What you have to do:
Using the listing below, keep only the lines with the word "login" and copy them.

Data shown:
========

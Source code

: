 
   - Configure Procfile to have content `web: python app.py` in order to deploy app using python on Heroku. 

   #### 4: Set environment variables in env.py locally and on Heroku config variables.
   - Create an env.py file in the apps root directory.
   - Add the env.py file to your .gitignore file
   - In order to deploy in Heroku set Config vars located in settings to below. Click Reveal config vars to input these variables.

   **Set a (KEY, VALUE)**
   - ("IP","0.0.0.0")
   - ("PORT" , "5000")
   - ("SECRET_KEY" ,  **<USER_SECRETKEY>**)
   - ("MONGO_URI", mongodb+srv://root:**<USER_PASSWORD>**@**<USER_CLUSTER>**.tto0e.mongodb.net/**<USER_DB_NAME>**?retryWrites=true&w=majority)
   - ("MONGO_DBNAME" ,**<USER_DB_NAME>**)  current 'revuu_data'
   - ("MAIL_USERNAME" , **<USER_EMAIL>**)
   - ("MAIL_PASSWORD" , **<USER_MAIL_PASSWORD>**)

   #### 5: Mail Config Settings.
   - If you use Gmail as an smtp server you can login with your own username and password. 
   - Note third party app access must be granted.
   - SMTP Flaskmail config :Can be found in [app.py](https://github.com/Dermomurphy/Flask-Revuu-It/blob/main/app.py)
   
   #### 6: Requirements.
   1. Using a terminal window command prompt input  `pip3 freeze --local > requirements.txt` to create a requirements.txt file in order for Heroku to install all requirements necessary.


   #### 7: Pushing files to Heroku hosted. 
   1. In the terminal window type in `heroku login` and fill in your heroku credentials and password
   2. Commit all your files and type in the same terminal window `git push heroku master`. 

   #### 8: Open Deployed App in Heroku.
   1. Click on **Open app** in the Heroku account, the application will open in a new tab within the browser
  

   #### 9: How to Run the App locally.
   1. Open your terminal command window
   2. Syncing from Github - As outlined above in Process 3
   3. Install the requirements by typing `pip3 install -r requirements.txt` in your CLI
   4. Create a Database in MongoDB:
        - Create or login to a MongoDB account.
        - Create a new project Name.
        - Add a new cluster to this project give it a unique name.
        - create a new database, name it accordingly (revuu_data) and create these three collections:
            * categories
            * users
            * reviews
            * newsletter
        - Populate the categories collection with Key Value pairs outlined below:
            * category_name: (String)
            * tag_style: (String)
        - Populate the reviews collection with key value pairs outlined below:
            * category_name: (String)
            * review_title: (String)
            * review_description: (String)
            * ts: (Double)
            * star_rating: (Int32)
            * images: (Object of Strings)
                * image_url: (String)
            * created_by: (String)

========

The answer:
   - If you use Gmail as an smtp server you can login with your own username and password. 
   1. In the terminal window type in `heroku login` and fill in your heroku credentials and password
        - Create or login to a MongoDB account.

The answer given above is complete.